Internal Linking and Content Structure can be a tricky topic, but very important in SEO. Luckily Dixon Jones, Chris Green and Maret Reutelingsperger gave us useful insight with helpful tips and tricks. Check out Dixon’s summary below.
Google is moving forever towards using its Knowledge graph to be the central reference point for ideas. The Knowledge Graph looks for relationships between topics, rather than simple keyword links. To do this, you will need to think in terms of concepts. (This is why Inlinks.net builds out a knowledge graph for any site before it starts building internal links). If you do not think this way, all your links will be using exact match anchor text, which can convey some meaning, but if that exact anchor text is not a defined entity, then the context will be weak, and you may miss more subtle but useful connections.
Avoid Keyword Cannibalization
Sites in narrow verticles can suffer from this. There is a tendency do develop knowledge leadership articles which are similar, but with only mild nuanced differences. The problem is that in a list of search results, there can be only one winner, even if all the results are your website.
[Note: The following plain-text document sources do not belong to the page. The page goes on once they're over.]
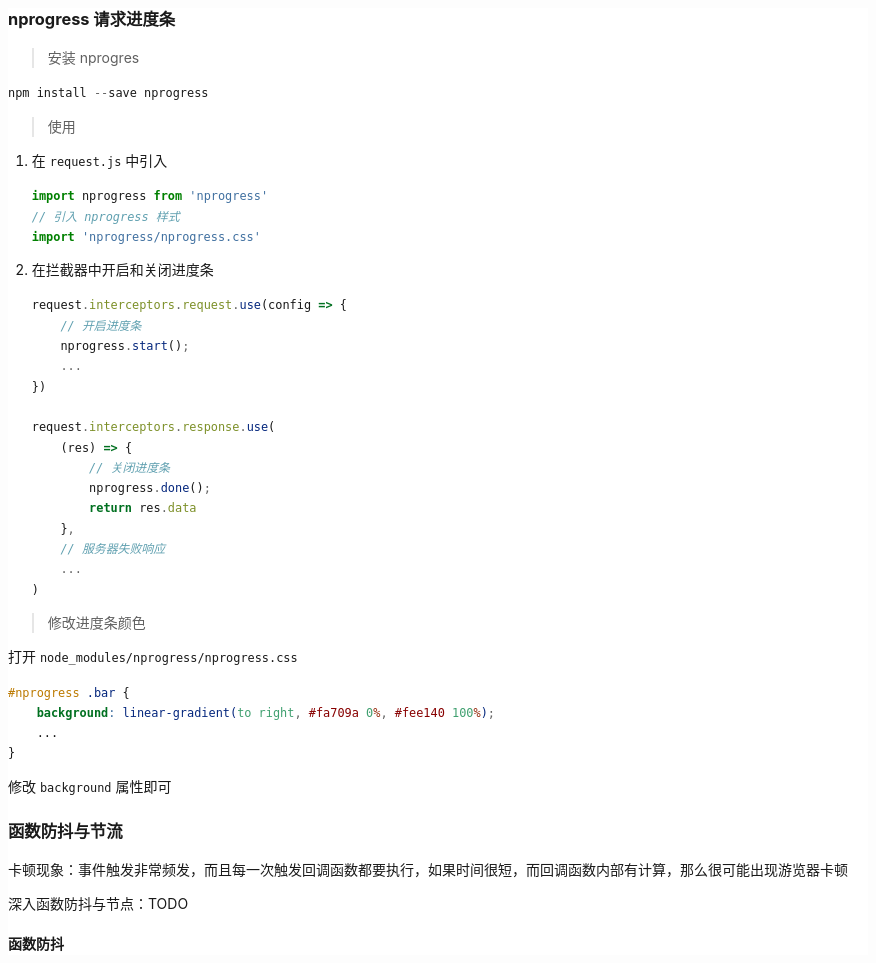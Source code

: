 ### nprogress 请求进度条

> 安装 nprogres

```powershell
npm install --save nprogress
```

> 使用

1. 在 `request.js` 中引入

   ```javascript
   import nprogress from 'nprogress'
   // 引入 nprogress 样式
   import 'nprogress/nprogress.css'
   ```

2. 在拦截器中开启和关闭进度条

   ```javascript
   request.interceptors.request.use(config => {
       // 开启进度条
       nprogress.start();
       ...
   })
   
   request.interceptors.response.use(
       (res) => {
           // 关闭进度条
           nprogress.done();
           return res.data
       },
       // 服务器失败响应
       ...
   )
   ```

> 修改进度条颜色

打开 `node_modules/nprogress/nprogress.css`

```css
#nprogress .bar {
    background: linear-gradient(to right, #fa709a 0%, #fee140 100%);
    ...
}
```

修改 `background` 属性即可

### 函数防抖与节流

卡顿现象：事件触发非常频发，而且每一次触发回调函数都要执行，如果时间很短，而回调函数内部有计算，那么很可能出现游览器卡顿

深入函数防抖与节点：TODO

#### 函数防抖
It is, therefore, a smart tactic to decide what is the cornerstone piece for any topic and then stick to this, linking other mentions of the topic through to the cornerstone piece as a reference.
This a great summary Dixon! We got some helpful inputs and are hoping to welcome our three experts again soon. In case you have missed their talk you can watch it any time on our YouTube channel or have a read through their slideshow. And don’t forget to share your thoughts on Internal Linking and Content Structure with us on Twitter.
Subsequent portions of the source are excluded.